[[ Material provided open ]]

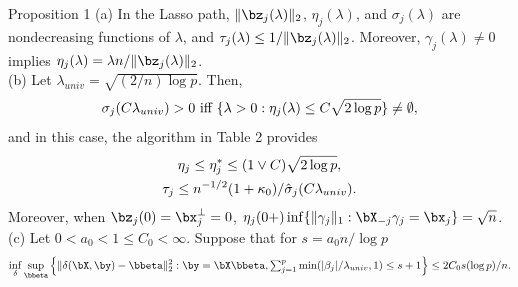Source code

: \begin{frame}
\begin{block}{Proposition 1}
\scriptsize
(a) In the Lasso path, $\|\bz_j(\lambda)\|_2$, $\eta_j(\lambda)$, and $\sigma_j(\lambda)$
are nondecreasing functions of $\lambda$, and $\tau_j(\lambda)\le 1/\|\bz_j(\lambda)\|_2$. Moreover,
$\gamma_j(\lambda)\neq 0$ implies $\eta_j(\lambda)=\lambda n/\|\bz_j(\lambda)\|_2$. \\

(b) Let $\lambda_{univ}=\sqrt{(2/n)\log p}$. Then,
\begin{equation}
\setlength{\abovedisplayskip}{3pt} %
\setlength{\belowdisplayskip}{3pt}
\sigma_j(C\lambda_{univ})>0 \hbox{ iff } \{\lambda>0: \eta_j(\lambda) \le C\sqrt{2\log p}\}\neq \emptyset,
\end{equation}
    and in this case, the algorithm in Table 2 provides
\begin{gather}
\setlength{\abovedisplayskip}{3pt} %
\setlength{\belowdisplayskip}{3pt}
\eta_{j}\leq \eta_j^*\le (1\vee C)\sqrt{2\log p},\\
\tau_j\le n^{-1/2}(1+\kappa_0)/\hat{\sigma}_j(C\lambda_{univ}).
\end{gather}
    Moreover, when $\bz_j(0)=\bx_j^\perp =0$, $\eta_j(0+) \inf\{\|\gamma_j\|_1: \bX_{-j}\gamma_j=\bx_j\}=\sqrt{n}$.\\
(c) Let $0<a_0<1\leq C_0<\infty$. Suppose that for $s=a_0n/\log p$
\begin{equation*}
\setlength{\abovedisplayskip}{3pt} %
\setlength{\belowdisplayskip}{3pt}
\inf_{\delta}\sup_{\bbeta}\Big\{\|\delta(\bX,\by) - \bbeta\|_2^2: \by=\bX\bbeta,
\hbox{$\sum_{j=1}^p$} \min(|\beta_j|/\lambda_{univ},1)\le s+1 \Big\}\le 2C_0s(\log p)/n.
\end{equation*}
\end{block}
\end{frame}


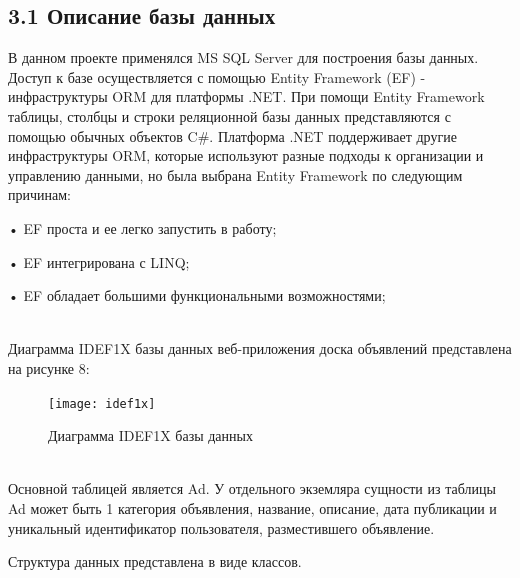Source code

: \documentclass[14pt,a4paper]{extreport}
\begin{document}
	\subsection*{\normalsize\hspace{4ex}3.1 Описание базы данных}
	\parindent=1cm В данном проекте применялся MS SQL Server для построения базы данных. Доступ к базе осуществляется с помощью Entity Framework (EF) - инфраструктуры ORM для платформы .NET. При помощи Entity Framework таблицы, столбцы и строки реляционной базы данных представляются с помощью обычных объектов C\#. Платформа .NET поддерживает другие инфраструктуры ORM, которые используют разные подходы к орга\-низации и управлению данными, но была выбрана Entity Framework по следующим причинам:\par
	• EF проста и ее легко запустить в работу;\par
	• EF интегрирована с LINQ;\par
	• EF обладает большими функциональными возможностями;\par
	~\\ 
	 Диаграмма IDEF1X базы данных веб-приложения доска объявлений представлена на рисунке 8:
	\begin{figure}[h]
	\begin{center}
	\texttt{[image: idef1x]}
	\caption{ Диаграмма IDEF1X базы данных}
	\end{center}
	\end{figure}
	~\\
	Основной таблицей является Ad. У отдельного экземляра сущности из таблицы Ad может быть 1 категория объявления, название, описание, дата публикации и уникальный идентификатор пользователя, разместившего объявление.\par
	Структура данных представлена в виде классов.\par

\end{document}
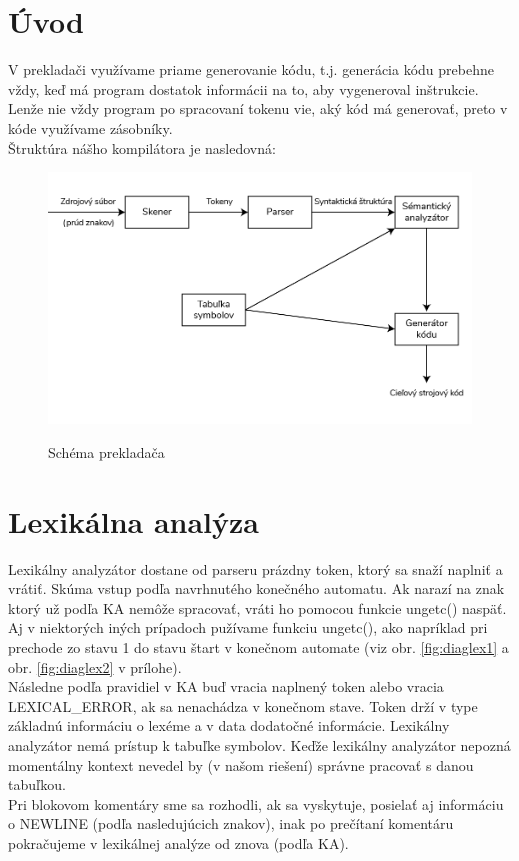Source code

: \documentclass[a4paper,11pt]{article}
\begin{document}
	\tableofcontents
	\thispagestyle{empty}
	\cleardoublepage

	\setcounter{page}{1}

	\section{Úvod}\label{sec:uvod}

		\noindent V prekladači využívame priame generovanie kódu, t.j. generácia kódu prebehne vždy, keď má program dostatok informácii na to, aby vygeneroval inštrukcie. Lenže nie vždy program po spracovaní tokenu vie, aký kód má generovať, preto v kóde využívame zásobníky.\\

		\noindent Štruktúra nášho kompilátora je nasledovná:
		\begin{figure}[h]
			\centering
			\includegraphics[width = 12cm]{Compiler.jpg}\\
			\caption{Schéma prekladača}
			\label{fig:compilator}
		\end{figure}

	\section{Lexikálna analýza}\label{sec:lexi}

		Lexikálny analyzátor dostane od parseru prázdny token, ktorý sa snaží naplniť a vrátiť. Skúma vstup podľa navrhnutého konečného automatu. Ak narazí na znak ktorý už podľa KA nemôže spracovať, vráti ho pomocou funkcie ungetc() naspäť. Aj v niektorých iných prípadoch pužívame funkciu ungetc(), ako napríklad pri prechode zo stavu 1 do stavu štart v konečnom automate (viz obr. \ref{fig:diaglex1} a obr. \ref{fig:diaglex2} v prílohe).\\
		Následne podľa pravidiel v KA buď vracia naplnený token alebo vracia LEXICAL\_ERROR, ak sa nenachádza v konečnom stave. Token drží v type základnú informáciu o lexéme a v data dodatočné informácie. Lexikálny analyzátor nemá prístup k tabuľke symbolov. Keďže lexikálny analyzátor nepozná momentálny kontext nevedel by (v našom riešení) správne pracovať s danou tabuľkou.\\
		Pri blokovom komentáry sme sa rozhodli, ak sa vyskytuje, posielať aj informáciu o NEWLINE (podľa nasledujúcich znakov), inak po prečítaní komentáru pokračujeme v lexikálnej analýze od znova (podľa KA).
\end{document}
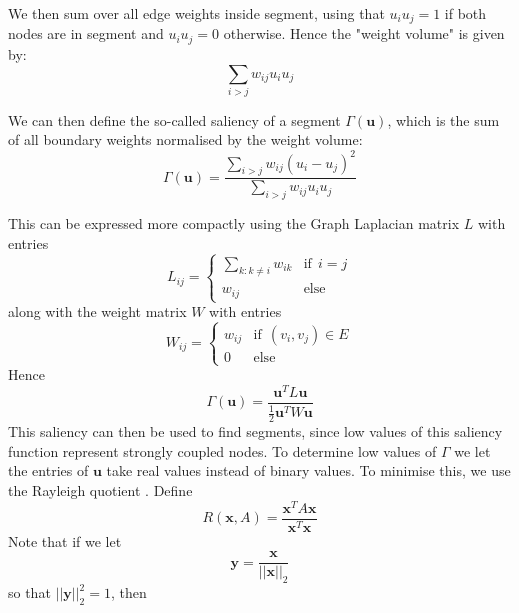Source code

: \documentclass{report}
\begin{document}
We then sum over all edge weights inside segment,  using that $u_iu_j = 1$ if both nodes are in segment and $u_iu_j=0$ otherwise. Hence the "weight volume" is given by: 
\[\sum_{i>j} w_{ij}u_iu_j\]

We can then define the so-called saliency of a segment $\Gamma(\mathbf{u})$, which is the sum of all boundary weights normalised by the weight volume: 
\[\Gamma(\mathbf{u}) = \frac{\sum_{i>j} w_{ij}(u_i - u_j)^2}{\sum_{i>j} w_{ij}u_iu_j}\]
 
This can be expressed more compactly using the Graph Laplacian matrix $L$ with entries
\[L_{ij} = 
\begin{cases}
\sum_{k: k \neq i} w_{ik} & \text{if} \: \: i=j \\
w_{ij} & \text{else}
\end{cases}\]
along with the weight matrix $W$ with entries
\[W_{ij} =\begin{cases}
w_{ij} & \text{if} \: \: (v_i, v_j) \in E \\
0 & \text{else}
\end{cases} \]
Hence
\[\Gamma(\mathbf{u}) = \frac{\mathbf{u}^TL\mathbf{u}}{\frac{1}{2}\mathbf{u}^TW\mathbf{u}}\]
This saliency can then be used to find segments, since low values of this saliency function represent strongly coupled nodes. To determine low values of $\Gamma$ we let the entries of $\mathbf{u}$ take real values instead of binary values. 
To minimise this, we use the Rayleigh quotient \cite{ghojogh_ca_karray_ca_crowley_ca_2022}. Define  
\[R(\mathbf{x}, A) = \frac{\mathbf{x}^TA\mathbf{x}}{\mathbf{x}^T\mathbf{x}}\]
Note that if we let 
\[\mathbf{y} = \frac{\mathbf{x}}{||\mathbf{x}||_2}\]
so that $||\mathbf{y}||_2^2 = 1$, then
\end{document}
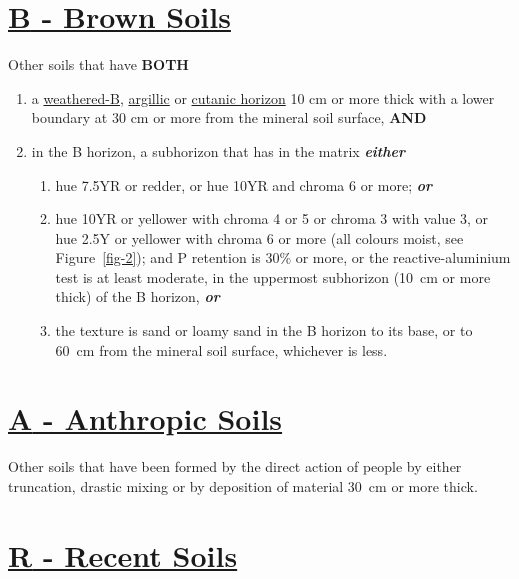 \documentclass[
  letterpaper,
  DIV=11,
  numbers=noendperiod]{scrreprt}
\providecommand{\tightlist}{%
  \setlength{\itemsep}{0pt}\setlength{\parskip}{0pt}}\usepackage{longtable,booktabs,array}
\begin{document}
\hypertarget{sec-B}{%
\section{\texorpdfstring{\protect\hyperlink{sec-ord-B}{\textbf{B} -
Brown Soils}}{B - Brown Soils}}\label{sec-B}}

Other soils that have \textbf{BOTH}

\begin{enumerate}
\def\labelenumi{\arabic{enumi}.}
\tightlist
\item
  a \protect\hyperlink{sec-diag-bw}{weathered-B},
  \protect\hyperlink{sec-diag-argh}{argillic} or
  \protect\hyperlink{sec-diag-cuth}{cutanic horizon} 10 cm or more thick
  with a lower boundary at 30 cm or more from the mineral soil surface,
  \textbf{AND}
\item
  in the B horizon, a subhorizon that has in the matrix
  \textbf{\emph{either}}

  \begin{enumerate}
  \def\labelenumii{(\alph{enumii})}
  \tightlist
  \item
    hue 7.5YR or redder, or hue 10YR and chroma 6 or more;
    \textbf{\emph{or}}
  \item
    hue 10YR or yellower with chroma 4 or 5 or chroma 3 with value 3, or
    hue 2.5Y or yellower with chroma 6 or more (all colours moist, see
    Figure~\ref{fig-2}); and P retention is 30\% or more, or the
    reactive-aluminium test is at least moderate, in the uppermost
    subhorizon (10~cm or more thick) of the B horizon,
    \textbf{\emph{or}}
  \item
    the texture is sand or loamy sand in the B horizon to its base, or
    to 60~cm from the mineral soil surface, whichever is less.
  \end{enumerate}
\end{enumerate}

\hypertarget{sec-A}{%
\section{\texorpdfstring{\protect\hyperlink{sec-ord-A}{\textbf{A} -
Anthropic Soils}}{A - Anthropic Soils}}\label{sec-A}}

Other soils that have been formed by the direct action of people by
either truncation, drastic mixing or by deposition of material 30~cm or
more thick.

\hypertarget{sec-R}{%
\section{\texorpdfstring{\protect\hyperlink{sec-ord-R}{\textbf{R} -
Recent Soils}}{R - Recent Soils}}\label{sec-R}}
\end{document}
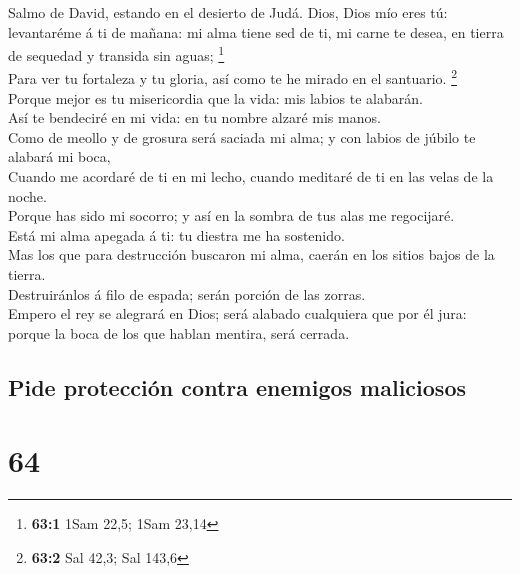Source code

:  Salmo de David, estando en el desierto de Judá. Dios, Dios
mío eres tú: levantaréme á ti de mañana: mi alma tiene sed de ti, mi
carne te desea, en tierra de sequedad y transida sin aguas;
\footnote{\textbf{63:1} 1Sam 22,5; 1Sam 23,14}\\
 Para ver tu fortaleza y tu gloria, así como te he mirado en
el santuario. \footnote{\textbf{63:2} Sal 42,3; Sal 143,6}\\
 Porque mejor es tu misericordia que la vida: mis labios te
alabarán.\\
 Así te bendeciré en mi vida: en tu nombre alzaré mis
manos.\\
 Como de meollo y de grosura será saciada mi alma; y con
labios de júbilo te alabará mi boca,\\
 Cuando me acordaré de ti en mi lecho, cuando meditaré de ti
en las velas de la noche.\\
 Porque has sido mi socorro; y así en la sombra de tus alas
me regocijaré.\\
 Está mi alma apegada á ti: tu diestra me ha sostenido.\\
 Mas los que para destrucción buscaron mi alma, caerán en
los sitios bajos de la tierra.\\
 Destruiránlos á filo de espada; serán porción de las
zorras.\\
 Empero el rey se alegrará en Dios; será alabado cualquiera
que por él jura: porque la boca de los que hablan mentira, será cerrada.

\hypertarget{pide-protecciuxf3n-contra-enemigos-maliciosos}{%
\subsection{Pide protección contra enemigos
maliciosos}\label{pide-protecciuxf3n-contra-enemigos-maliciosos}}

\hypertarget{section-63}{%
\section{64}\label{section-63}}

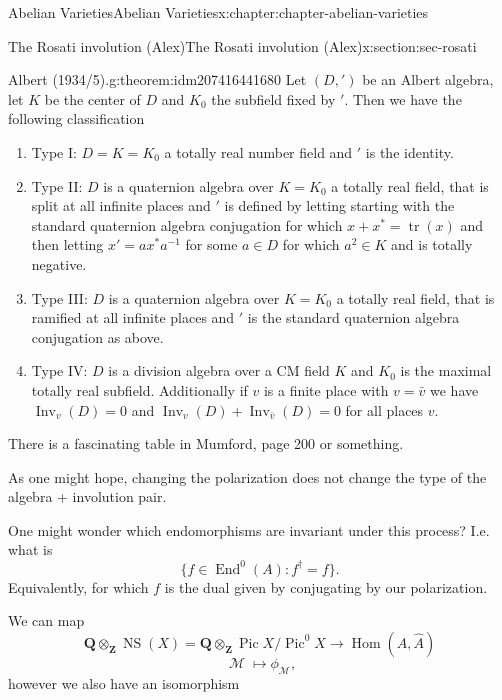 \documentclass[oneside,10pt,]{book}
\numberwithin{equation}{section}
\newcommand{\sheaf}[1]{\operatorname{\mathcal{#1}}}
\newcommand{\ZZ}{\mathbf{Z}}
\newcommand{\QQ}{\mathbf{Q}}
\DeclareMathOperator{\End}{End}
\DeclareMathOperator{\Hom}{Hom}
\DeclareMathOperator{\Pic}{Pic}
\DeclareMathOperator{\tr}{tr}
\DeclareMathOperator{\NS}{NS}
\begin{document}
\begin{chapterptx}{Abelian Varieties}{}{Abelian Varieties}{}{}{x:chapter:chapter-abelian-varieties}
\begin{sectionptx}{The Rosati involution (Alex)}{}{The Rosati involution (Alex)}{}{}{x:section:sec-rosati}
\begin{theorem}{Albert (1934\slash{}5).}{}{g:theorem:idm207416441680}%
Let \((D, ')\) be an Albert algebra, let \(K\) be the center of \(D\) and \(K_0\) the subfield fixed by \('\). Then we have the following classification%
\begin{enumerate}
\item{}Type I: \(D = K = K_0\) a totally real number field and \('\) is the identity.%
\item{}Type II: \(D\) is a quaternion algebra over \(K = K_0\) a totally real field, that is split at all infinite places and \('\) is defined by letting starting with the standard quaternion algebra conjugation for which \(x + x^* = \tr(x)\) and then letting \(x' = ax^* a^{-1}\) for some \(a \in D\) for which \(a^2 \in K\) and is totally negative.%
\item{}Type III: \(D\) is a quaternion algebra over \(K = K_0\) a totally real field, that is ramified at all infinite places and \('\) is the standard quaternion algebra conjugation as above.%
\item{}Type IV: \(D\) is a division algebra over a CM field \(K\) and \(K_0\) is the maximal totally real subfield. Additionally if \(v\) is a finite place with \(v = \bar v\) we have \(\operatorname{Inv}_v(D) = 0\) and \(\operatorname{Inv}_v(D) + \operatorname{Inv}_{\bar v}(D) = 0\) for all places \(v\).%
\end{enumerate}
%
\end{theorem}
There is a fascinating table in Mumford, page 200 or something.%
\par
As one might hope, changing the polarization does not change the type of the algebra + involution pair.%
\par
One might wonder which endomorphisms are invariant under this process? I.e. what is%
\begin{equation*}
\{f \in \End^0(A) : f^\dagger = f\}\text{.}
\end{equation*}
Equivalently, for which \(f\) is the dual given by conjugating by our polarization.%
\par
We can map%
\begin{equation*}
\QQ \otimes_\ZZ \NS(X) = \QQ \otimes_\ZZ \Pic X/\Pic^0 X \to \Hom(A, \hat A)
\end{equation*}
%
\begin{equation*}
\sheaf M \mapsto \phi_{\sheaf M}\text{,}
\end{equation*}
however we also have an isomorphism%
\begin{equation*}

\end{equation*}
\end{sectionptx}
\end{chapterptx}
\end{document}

[[ Material provided closed ]]

Goal of the exercise
In the listing above, find the line with "One might wonder" and the line with "Equivalently, for which"; output exactly those lines and all lines between them.

Written solution
One might wonder which endomorphisms are invariant under this process? I.e. what is%
\begin{equation*}
\{f \in \End^0(A) : f^\dagger = f\}\text{.}
\end{equation*}
Equivalently, for which \(f\) is the dual given by conjugating by our polarization.%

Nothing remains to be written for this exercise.